Begin your lesson plan with a review of ratios. Plan to use manipulatives as a demonstration. Prepare a bag of red and blue marbles, and plan to have students tell you the ratio of red marbles to blue marbles in the bag and the ratio of red marbles to the total number of marbles in the bag.
Write a lesson on proportions, explaining that a proportion is an equation that compares equal ratios. Explain that you know two ratios are a proportion when you can cross-multiply them and get equal numbers. For example, 2/4 = 3/6 is a proportion because 2 x 6 = 12 and 3 x 4 = 12, proving the proportion true.
Write an example using doubling a recipe, explaining that as long as a cook keeps the ratios in proportion, he can make the recipe as big as he wants. For example, choose a recipe that serves two people and calls for 1 cup of flour and 2 cups of sugar. To serve four people, a cook must double both sides of the ratio, making 2 cups flour and 4 cups sugar. Plan to have students cross-multiply to test the proportion.
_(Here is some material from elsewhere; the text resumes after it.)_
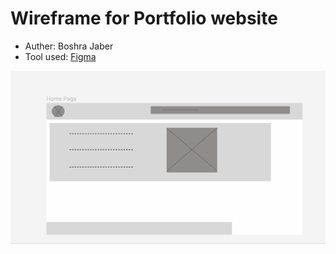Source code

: # Wireframe for Portfolio website

- Auther: Boshra Jaber
- Tool used: [Figma]()

![wireframe](./wireframe.png)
Explain in your lesson that students can find missing numbers in ratios by cross-multiplying and then solving for the variable. Using the recipe in Step 3, plan to ask the students to find how many cups of flour the cook needs if he wants to use 8 cups of sugar. Have them cross-multiply 1/2 = x/8 to get 8 = 2x, and then have them solve for x to get x = 4.
Write a set of practice word-problems using cooking examples and unit conversation examples. For example, have students solve for the number of inches in 50 feet if there are 12 inches in 1 foot.